### Data for analysis
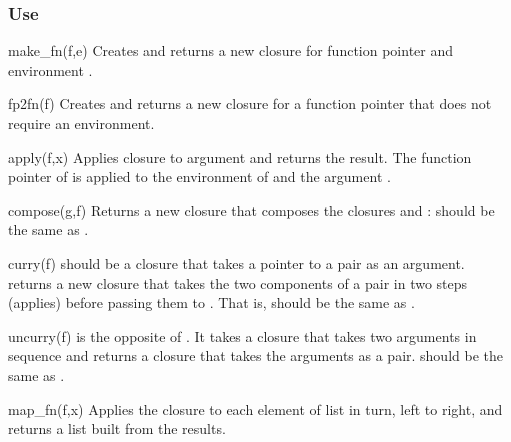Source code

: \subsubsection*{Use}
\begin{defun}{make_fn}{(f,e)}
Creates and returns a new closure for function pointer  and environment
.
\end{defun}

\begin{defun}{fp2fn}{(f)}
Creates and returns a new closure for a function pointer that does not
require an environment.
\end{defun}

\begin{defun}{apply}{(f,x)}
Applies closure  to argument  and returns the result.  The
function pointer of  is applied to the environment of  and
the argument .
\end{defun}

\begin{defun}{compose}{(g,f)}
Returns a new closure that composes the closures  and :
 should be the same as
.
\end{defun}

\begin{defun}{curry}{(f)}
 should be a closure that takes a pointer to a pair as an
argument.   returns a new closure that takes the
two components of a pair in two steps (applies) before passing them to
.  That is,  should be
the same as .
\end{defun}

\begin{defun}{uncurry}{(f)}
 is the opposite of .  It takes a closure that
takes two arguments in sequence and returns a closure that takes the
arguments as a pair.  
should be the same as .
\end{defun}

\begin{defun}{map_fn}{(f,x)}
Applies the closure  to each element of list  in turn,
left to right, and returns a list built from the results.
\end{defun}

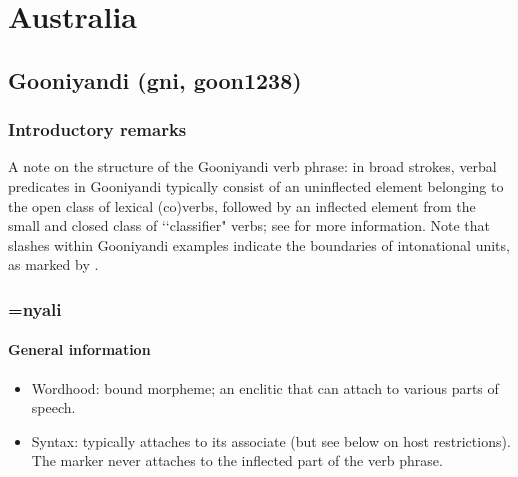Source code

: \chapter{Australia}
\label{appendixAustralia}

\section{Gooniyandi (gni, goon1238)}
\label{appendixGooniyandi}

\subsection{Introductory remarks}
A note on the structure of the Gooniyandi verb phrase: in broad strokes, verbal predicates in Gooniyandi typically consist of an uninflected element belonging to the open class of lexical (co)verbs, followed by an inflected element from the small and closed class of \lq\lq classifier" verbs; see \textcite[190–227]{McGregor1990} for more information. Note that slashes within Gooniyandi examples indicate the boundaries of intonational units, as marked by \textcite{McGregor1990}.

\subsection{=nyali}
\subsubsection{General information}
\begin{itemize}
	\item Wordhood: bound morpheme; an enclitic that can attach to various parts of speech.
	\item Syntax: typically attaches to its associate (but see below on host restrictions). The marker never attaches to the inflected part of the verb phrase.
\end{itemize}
######
Pictures stay out; the entries above are to be output exactly as given.

Source code

: \subsubsection*{Use}
\begin{defun}{make_fn}{(f,e)}
Creates and returns a new closure for function pointer  and environment
.
\end{defun}

\begin{defun}{fp2fn}{(f)}
Creates and returns a new closure for a function pointer that does not
require an environment.
\end{defun}

\begin{defun}{apply}{(f,x)}
Applies closure  to argument  and returns the result.  The
function pointer of  is applied to the environment of  and
the argument .
\end{defun}

\begin{defun}{compose}{(g,f)}
Returns a new closure that composes the closures  and :
 should be the same as
.
\end{defun}

\begin{defun}{curry}{(f)}
 should be a closure that takes a pointer to a pair as an
argument.   returns a new closure that takes the
two components of a pair in two steps (applies) before passing them to
.  That is,  should be
the same as .
\end{defun}

\begin{defun}{uncurry}{(f)}
 is the opposite of .  It takes a closure that
takes two arguments in sequence and returns a closure that takes the
arguments as a pair.  
should be the same as .
\end{defun}

\begin{defun}{map_fn}{(f,x)}
Applies the closure  to each element of list  in turn,
left to right, and returns a list built from the results.
\end{defun}

Source code

: \chapter{Australia}
\label{appendixAustralia}

\section{Gooniyandi (gni, goon1238)}
\label{appendixGooniyandi}

\subsection{Introductory remarks}
A note on the structure of the Gooniyandi verb phrase: in broad strokes, verbal predicates in Gooniyandi typically consist of an uninflected element belonging to the open class of lexical (co)verbs, followed by an inflected element from the small and closed class of \lq\lq classifier" verbs; see \textcite[190–227]{McGregor1990} for more information. Note that slashes within Gooniyandi examples indicate the boundaries of intonational units, as marked by \textcite{McGregor1990}.

\subsection{=nyali}
\subsubsection{General information}
\begin{itemize}
	\item Wordhood: bound morpheme; an enclitic that can attach to various parts of speech.
	\item Syntax: typically attaches to its associate (but see below on host restrictions). The marker never attaches to the inflected part of the verb phrase.
\end{itemize}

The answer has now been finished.